In today's environment, many businesses start off as just a "brick-and-mortar" business (a business that has a physical location, as opposed to an virtual or online presence). The inference is that we may start off with a physical hardware store and later on, we may decide to create an online store to work in conjunction with the physical store. As we design this program, we should design a program that can "go from a scooter to a race car without growing warts." What this means is that if the design does not allow for the possibility of a greater workload and/or added functionality, we end up with a program that is usually error prone.

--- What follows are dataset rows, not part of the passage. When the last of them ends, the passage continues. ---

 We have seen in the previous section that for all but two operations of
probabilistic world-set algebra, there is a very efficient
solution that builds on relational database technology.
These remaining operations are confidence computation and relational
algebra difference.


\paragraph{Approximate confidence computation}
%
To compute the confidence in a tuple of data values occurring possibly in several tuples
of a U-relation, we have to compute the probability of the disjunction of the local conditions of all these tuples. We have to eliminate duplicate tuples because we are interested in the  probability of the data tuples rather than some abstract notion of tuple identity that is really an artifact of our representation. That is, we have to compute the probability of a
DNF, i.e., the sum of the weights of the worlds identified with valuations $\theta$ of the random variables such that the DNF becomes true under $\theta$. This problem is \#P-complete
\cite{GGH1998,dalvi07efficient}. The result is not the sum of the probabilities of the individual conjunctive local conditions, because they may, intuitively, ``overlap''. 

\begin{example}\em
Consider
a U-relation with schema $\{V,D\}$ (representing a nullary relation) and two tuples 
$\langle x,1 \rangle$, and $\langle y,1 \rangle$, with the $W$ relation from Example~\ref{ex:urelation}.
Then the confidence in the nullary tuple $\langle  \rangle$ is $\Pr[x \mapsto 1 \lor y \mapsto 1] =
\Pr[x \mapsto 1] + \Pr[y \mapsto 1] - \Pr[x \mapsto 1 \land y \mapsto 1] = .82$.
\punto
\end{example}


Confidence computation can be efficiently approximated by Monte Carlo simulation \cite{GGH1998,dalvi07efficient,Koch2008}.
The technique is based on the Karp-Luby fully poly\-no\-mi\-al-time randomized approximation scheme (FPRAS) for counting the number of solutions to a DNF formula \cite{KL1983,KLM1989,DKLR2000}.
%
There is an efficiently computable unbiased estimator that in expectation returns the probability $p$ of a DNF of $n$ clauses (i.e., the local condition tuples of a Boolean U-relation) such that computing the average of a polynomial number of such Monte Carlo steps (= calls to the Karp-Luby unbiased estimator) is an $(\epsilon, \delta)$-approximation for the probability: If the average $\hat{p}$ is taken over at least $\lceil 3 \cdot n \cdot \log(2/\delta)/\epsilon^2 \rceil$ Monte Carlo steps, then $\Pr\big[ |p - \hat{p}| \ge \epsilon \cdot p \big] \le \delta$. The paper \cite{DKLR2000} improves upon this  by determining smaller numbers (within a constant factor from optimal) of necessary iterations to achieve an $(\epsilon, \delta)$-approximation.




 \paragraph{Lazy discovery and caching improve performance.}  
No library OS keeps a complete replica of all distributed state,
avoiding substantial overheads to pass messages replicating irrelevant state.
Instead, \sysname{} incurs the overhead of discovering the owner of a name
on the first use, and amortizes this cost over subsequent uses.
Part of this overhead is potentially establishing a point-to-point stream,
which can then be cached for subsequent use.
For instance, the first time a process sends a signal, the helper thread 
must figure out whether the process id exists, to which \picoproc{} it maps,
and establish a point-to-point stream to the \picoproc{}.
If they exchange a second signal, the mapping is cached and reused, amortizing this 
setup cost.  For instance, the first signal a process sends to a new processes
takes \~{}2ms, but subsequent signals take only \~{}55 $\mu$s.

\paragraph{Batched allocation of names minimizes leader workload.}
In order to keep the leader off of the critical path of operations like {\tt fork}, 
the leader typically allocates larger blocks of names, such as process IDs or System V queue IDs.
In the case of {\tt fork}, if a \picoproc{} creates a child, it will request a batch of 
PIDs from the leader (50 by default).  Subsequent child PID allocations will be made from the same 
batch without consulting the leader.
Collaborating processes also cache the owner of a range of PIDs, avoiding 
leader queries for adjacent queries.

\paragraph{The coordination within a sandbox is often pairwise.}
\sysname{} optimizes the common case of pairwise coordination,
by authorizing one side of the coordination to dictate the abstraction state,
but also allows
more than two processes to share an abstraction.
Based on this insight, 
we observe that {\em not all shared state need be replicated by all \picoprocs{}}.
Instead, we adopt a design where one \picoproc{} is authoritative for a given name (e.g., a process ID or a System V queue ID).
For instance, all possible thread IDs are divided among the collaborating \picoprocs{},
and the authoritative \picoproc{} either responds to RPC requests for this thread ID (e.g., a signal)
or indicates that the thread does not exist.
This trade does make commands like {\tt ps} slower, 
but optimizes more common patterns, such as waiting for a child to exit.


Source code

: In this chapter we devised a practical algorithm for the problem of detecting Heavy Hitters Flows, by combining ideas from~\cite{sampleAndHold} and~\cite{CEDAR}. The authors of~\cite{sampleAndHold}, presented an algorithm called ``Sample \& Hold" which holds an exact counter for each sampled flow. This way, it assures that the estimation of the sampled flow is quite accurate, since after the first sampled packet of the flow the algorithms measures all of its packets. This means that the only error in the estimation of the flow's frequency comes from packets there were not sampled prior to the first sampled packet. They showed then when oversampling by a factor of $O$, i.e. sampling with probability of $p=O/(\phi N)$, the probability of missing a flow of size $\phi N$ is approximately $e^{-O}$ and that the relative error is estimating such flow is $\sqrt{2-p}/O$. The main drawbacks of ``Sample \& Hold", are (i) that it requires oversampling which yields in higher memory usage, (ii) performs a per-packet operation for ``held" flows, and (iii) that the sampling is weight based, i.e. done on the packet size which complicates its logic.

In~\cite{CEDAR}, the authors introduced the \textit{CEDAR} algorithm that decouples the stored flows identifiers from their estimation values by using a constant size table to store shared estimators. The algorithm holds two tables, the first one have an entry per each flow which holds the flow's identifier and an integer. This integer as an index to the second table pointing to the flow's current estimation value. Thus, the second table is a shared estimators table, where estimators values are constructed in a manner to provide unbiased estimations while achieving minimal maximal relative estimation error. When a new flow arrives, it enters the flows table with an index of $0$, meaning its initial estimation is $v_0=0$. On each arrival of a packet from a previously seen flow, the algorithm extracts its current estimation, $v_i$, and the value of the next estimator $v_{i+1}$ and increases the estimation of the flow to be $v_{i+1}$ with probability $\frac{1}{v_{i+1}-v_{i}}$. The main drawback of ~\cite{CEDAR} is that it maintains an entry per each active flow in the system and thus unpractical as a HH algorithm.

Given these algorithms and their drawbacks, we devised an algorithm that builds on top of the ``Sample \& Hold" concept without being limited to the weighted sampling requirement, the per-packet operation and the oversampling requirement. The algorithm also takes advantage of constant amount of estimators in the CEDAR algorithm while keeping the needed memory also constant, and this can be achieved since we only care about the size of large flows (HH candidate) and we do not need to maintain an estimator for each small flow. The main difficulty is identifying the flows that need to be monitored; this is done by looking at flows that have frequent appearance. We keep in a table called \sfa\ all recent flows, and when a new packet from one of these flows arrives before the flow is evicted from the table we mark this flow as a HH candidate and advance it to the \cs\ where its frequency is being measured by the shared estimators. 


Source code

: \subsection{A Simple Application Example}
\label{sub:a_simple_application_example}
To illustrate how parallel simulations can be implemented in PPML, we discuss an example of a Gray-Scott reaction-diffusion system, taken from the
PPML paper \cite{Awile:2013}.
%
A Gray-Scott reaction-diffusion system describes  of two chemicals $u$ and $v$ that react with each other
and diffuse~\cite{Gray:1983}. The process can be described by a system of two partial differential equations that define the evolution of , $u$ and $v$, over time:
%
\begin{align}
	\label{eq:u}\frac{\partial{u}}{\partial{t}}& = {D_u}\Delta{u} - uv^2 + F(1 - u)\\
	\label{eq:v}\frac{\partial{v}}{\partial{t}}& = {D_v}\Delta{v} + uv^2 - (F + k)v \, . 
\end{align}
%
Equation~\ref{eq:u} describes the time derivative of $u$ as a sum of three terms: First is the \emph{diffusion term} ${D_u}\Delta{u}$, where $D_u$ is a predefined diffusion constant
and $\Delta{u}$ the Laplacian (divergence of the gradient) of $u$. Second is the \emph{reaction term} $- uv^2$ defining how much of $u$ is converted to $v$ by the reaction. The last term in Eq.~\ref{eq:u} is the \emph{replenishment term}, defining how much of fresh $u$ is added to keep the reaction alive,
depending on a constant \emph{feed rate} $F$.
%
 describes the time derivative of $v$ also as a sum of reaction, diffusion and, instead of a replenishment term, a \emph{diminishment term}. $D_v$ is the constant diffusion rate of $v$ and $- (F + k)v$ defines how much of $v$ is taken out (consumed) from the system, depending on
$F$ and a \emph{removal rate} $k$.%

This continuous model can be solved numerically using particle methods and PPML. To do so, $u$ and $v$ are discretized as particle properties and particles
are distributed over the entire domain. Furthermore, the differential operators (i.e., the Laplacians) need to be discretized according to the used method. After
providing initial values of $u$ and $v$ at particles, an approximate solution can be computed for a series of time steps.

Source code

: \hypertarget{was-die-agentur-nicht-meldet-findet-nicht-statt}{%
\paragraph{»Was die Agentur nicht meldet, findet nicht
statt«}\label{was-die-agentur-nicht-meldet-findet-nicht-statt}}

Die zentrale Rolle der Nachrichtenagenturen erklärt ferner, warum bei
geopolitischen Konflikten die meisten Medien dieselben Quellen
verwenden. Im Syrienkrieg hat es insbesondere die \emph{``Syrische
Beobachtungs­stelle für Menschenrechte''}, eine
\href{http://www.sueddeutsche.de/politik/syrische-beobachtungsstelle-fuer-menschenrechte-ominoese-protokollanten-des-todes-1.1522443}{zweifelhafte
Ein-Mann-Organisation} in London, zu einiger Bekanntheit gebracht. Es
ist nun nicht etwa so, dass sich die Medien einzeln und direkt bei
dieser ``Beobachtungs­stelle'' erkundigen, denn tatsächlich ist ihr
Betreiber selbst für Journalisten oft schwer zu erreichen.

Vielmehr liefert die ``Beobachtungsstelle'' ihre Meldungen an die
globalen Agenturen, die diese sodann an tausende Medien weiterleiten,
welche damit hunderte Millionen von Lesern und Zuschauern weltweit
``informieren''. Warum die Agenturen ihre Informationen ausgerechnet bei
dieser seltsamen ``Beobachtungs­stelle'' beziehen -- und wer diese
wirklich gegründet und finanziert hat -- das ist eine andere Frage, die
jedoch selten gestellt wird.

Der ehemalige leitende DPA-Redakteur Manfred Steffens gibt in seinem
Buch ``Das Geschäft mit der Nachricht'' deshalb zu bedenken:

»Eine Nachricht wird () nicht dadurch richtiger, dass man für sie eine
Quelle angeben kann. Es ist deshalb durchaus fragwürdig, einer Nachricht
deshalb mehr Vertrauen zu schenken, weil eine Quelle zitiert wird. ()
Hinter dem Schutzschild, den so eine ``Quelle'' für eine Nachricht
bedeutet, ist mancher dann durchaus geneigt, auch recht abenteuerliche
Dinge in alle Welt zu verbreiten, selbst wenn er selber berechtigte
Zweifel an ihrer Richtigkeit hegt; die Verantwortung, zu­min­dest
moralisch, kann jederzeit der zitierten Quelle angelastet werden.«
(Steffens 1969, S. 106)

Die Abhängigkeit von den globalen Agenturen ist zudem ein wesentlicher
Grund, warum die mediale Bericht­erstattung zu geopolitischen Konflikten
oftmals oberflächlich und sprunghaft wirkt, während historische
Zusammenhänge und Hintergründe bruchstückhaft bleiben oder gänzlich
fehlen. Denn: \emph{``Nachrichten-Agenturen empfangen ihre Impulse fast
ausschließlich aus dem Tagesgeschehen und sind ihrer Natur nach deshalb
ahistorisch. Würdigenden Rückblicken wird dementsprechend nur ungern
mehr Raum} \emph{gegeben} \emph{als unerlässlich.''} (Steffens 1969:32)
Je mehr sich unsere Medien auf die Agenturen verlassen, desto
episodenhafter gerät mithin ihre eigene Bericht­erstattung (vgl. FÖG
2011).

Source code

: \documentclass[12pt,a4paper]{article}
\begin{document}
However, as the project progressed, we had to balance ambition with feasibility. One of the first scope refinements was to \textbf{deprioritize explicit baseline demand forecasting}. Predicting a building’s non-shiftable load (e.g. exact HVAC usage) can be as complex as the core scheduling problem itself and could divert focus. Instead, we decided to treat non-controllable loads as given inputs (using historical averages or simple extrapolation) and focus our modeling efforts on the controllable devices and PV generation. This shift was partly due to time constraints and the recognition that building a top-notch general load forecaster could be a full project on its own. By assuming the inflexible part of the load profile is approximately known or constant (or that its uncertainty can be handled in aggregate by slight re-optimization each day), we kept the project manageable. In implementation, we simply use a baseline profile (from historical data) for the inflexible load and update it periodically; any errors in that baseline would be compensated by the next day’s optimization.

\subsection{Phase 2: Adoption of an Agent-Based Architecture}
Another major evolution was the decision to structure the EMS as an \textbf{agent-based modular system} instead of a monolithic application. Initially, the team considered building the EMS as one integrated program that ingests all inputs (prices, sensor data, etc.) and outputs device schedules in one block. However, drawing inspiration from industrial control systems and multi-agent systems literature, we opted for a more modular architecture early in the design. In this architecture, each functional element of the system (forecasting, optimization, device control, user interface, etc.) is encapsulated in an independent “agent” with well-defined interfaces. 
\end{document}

Our program design should allow for scalability, which means an increase in volume. If you visit a "Ma and Pop" store, there is probably just one cash register/program accessing the data file. However, if you visit a home improvement store, you will note that there may be ten to twenty cash registers and/or displays, which all are capable of accessing the data. A hardware store is a hardware store, so our design should allow for the growth from one to twenty.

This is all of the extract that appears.